## DATASET RECORDS

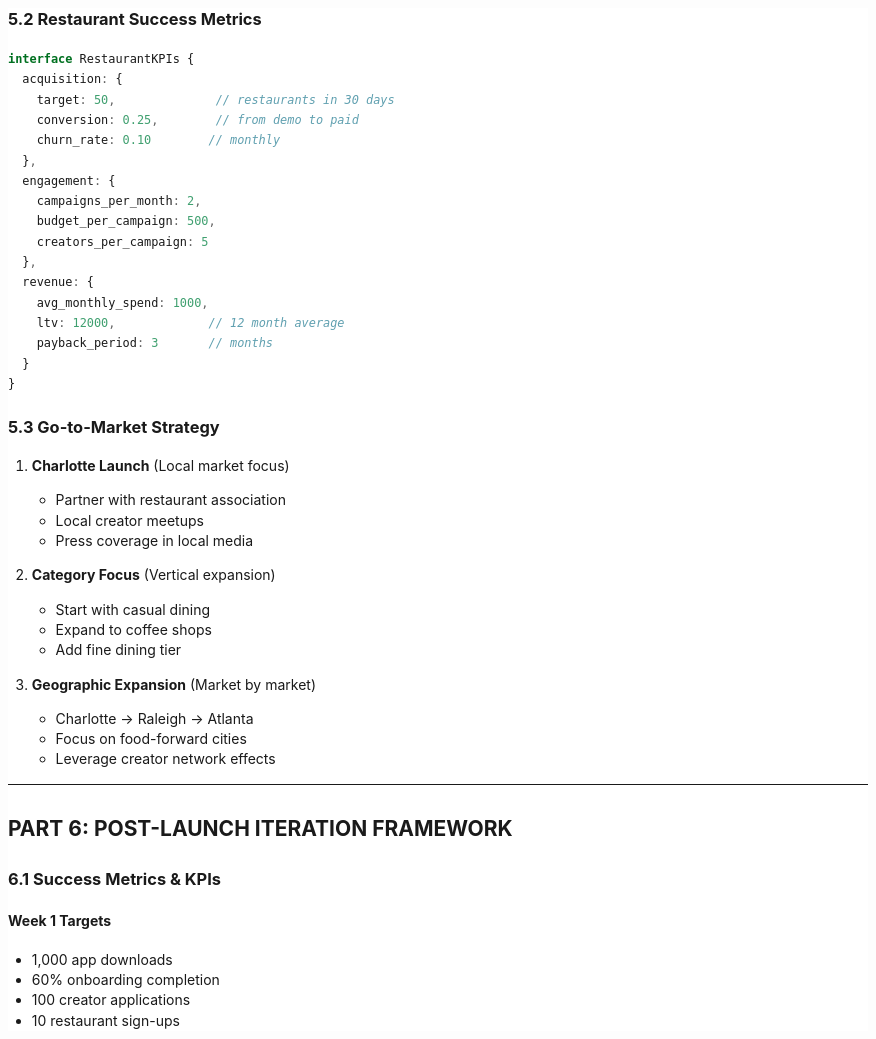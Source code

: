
 ```
```

### 5.2 Restaurant Success Metrics
```typescript
interface RestaurantKPIs {
  acquisition: {
    target: 50,              // restaurants in 30 days
    conversion: 0.25,        // from demo to paid
    churn_rate: 0.10        // monthly
  },
  engagement: {
    campaigns_per_month: 2,
    budget_per_campaign: 500,
    creators_per_campaign: 5
  },
  revenue: {
    avg_monthly_spend: 1000,
    ltv: 12000,             // 12 month average
    payback_period: 3       // months
  }
}
```

### 5.3 Go-to-Market Strategy
1. **Charlotte Launch** (Local market focus)
   - Partner with restaurant association
   - Local creator meetups
   - Press coverage in local media

2. **Category Focus** (Vertical expansion)
   - Start with casual dining
   - Expand to coffee shops
   - Add fine dining tier

3. **Geographic Expansion** (Market by market)
   - Charlotte → Raleigh → Atlanta
   - Focus on food-forward cities
   - Leverage creator network effects

---

## PART 6: POST-LAUNCH ITERATION FRAMEWORK

### 6.1 Success Metrics & KPIs

#### Week 1 Targets
- 1,000 app downloads
- 60% onboarding completion
- 100 creator applications
- 10 restaurant sign-ups
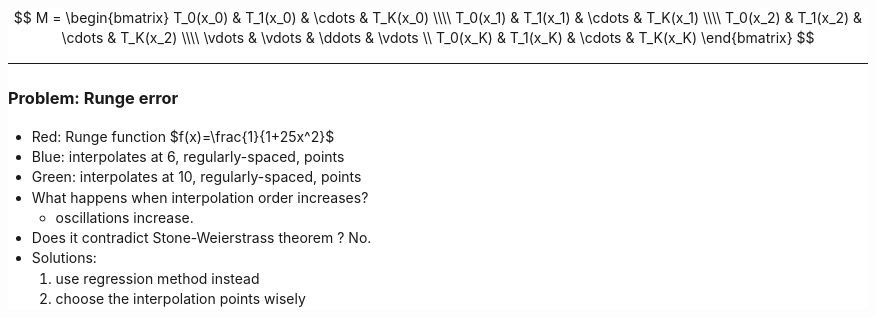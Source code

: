 

$$
M = 
\begin{bmatrix}
T_0(x_0) & T_1(x_0) & \cdots & T_K(x_0) \\\\
T_0(x_1) & T_1(x_1) &  \cdots  & T_K(x_1) \\\\
T_0(x_2) & T_1(x_2) &  \cdots  & T_K(x_2) \\\\
\vdots & \vdots & \ddots & \vdots \\
T_0(x_K) & T_1(x_K) &  \cdots & T_K(x_K)
\end{bmatrix}
$$

----

### Problem: Runge error

<div class="container">

<div class="col">

- Red: Runge function $f(x)=\frac{1}{1+25x^2}$
- Blue: interpolates at 6, regularly-spaced, points
- Green: interpolates at 10, regularly-spaced, points
- What happens when interpolation order increases?
  - oscillations increase.
- Does it contradict Stone-Weierstrass theorem ? No.
- Solutions:
  1. use regression method instead
  2. choose the interpolation points wisely

</div>

<div class="col">
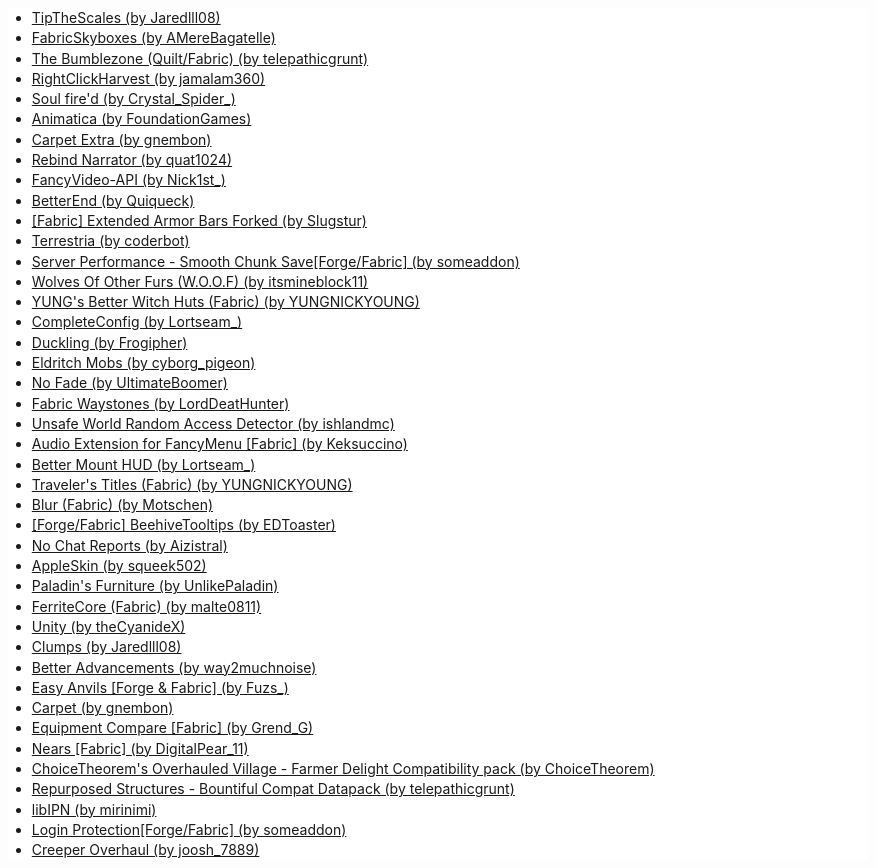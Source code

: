 *   [TipTheScales (by Jaredlll08)](https://www.curseforge.com/minecraft/mc-mods/tipthescales)
*   [FabricSkyboxes (by AMereBagatelle)](https://www.curseforge.com/minecraft/mc-mods/fabricskyboxes)
*   [The Bumblezone (Quilt/Fabric) (by telepathicgrunt)](https://www.curseforge.com/minecraft/mc-mods/the-bumblezone-fabric)
*   [RightClickHarvest (by jamalam360)](https://www.curseforge.com/minecraft/mc-mods/rightclickharvest)
*   [Soul fire'd (by Crystal\_Spider\_)](https://www.curseforge.com/minecraft/mc-mods/soul-fired)
*   [Animatica (by FoundationGames)](https://www.curseforge.com/minecraft/mc-mods/animatica)
*   [Carpet Extra (by gnembon)](https://www.curseforge.com/minecraft/mc-mods/carpet-extra)
*   [Rebind Narrator (by quat1024)](https://www.curseforge.com/minecraft/mc-mods/rebind-narrator)
*   [FancyVideo-API (by Nick1st\_)](https://www.curseforge.com/minecraft/mc-mods/fancyvideo-api)
*   [BetterEnd (by Quiqueck)](https://www.curseforge.com/minecraft/mc-mods/betterend)
*   [\[Fabric\] Extended Armor Bars Forked (by Slugstur)](https://www.curseforge.com/minecraft/mc-mods/fabric-extended-armor-bars-forked)
*   [Terrestria (by coderbot)](https://www.curseforge.com/minecraft/mc-mods/terrestria)
*   [Server Performance - Smooth Chunk Save\[Forge/Fabric\] (by someaddon)](https://www.curseforge.com/minecraft/mc-mods/smooth-chunk-save)
*   [Wolves Of Other Furs (W.O.O.F) (by itsmineblock11)](https://www.curseforge.com/minecraft/mc-mods/woof)
*   [YUNG's Better Witch Huts (Fabric) (by YUNGNICKYOUNG)](https://www.curseforge.com/minecraft/mc-mods/yungs-better-witch-huts-fabric)
*   [CompleteConfig (by Lortseam\_)](https://www.curseforge.com/minecraft/mc-mods/completeconfig)
*   [Duckling (by Frogipher)](https://www.curseforge.com/minecraft/mc-mods/duckling)
*   [Eldritch Mobs (by cyborg\_pigeon)](https://www.curseforge.com/minecraft/mc-mods/eldritch-mobs)
*   [No Fade (by UltimateBoomer)](https://www.curseforge.com/minecraft/mc-mods/no-fade)
*   [Fabric Waystones (by LordDeatHunter)](https://www.curseforge.com/minecraft/mc-mods/fabric-waystones)
*   [Unsafe World Random Access Detector (by ishlandmc)](https://www.curseforge.com/minecraft/mc-mods/uwrad)
*   [Audio Extension for FancyMenu \[Fabric\] (by Keksuccino)](https://www.curseforge.com/minecraft/mc-mods/audio-extension-for-fancymenu-fabric)
*   [Better Mount HUD (by Lortseam\_)](https://www.curseforge.com/minecraft/mc-mods/better-mount-hud)
*   [Traveler's Titles (Fabric) (by YUNGNICKYOUNG)](https://www.curseforge.com/minecraft/mc-mods/travelers-titles-fabric)
*   [Blur (Fabric) (by Motschen)](https://www.curseforge.com/minecraft/mc-mods/blur-fabric)
*   [\[Forge/Fabric\] BeehiveTooltips (by EDToaster)](https://www.curseforge.com/minecraft/mc-mods/beehivetooltips)
*   [No Chat Reports (by Aizistral)](https://www.curseforge.com/minecraft/mc-mods/no-chat-reports)
*   [AppleSkin (by squeek502)](https://www.curseforge.com/minecraft/mc-mods/appleskin)
*   [Paladin's Furniture (by UnlikePaladin)](https://www.curseforge.com/minecraft/mc-mods/paladins-furniture)
*   [FerriteCore (Fabric) (by malte0811)](https://www.curseforge.com/minecraft/mc-mods/ferritecore-fabric)
*   [Unity (by theCyanideX)](https://www.curseforge.com/minecraft/texture-packs/unity)
*   [Clumps (by Jaredlll08)](https://www.curseforge.com/minecraft/mc-mods/clumps)
*   [Better Advancements (by way2muchnoise)](https://www.curseforge.com/minecraft/mc-mods/better-advancements)
*   [Easy Anvils \[Forge & Fabric\] (by Fuzs\_)](https://www.curseforge.com/minecraft/mc-mods/easy-anvils)
*   [Carpet (by gnembon)](https://www.curseforge.com/minecraft/mc-mods/carpet)
*   [Equipment Compare \[Fabric\] (by Grend\_G)](https://www.curseforge.com/minecraft/mc-mods/equipment-compare-fabric)
*   [Nears \[Fabric\] (by DigitalPear\_11)](https://www.curseforge.com/minecraft/mc-mods/nears)
*   [ChoiceTheorem's Overhauled Village - Farmer Delight Compatibility pack (by ChoiceTheorem)](https://www.curseforge.com/minecraft/texture-packs/choicetheorems-overhauled-village-farmer-delight)
*   [Repurposed Structures - Bountiful Compat Datapack (by telepathicgrunt)](https://www.curseforge.com/minecraft/texture-packs/repurposed-structures-bountiful-datapack-compat)
*   [libIPN (by mirinimi)](https://www.curseforge.com/minecraft/mc-mods/libipn)
*   [Login Protection\[Forge/Fabric\] (by someaddon)](https://www.curseforge.com/minecraft/mc-mods/login-protection)
*   [Creeper Overhaul (by joosh\_7889)](https://www.curseforge.com/minecraft/mc-mods/creeper-overhaul)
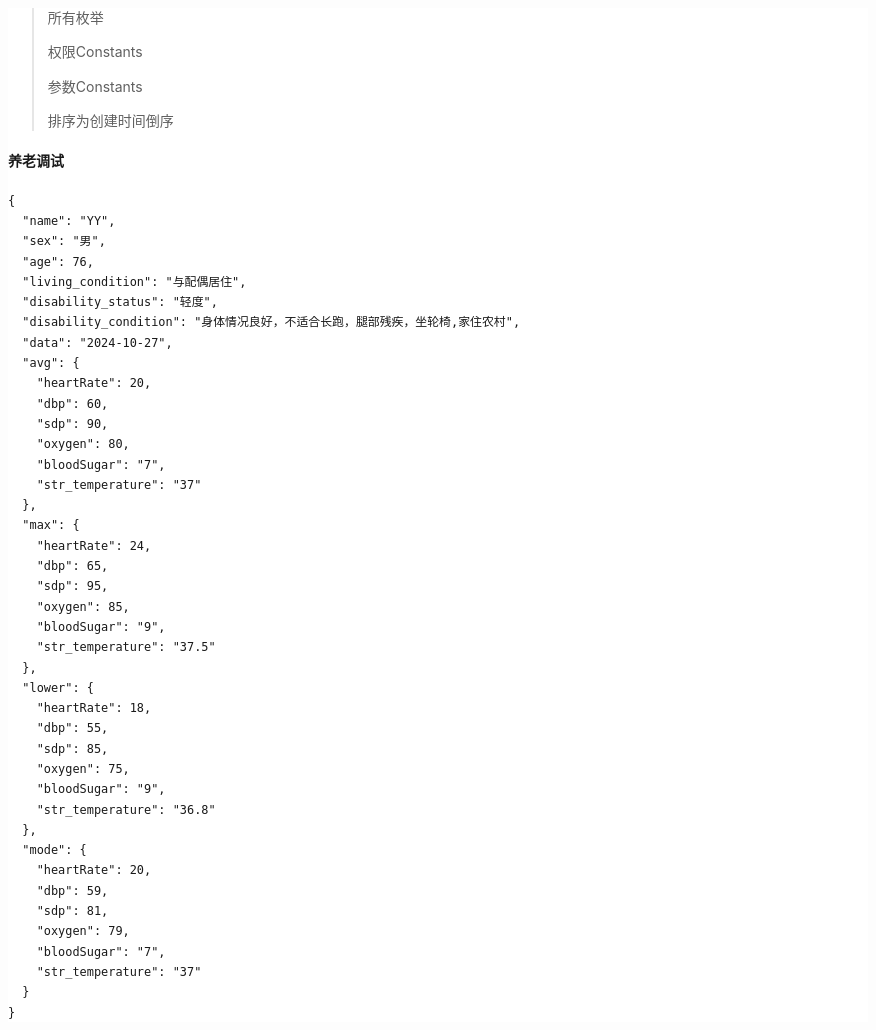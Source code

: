 > 所有枚举
>
> 权限Constants
>
> 参数Constants
>
> 排序为创建时间倒序

#### 养老调试

```
{
  "name": "YY",
  "sex": "男",
  "age": 76,
  "living_condition": "与配偶居住",
  "disability_status": "轻度",
  "disability_condition": "身体情况良好，不适合长跑，腿部残疾，坐轮椅,家住农村",
  "data": "2024-10-27",
  "avg": {
    "heartRate": 20,
    "dbp": 60,
    "sdp": 90,
    "oxygen": 80,
    "bloodSugar": "7",
    "str_temperature": "37"
  },
  "max": {
    "heartRate": 24,
    "dbp": 65,
    "sdp": 95,
    "oxygen": 85,
    "bloodSugar": "9",
    "str_temperature": "37.5"
  },
  "lower": {
    "heartRate": 18,
    "dbp": 55,
    "sdp": 85,
    "oxygen": 75,
    "bloodSugar": "9",
    "str_temperature": "36.8"
  },
  "mode": {
    "heartRate": 20,
    "dbp": 59,
    "sdp": 81,
    "oxygen": 79,
    "bloodSugar": "7",
    "str_temperature": "37"
  }
}
```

## PROMPT
Instructions for the copy: start at the first entry, stop after the line containing "- 100 creator applications", keep every line exact, and drop the pictures.

## ANSWER TO THE PROBLEM
Source code

:
 ```
```

### 5.2 Restaurant Success Metrics
```typescript
interface RestaurantKPIs {
  acquisition: {
    target: 50,              // restaurants in 30 days
    conversion: 0.25,        // from demo to paid
    churn_rate: 0.10        // monthly
  },
  engagement: {
    campaigns_per_month: 2,
    budget_per_campaign: 500,
    creators_per_campaign: 5
  },
  revenue: {
    avg_monthly_spend: 1000,
    ltv: 12000,             // 12 month average
    payback_period: 3       // months
  }
}
```

### 5.3 Go-to-Market Strategy
1. **Charlotte Launch** (Local market focus)
   - Partner with restaurant association
   - Local creator meetups
   - Press coverage in local media

2. **Category Focus** (Vertical expansion)
   - Start with casual dining
   - Expand to coffee shops
   - Add fine dining tier

3. **Geographic Expansion** (Market by market)
   - Charlotte → Raleigh → Atlanta
   - Focus on food-forward cities
   - Leverage creator network effects

---

## PART 6: POST-LAUNCH ITERATION FRAMEWORK

### 6.1 Success Metrics & KPIs

#### Week 1 Targets
- 1,000 app downloads
- 60% onboarding completion
- 100 creator applications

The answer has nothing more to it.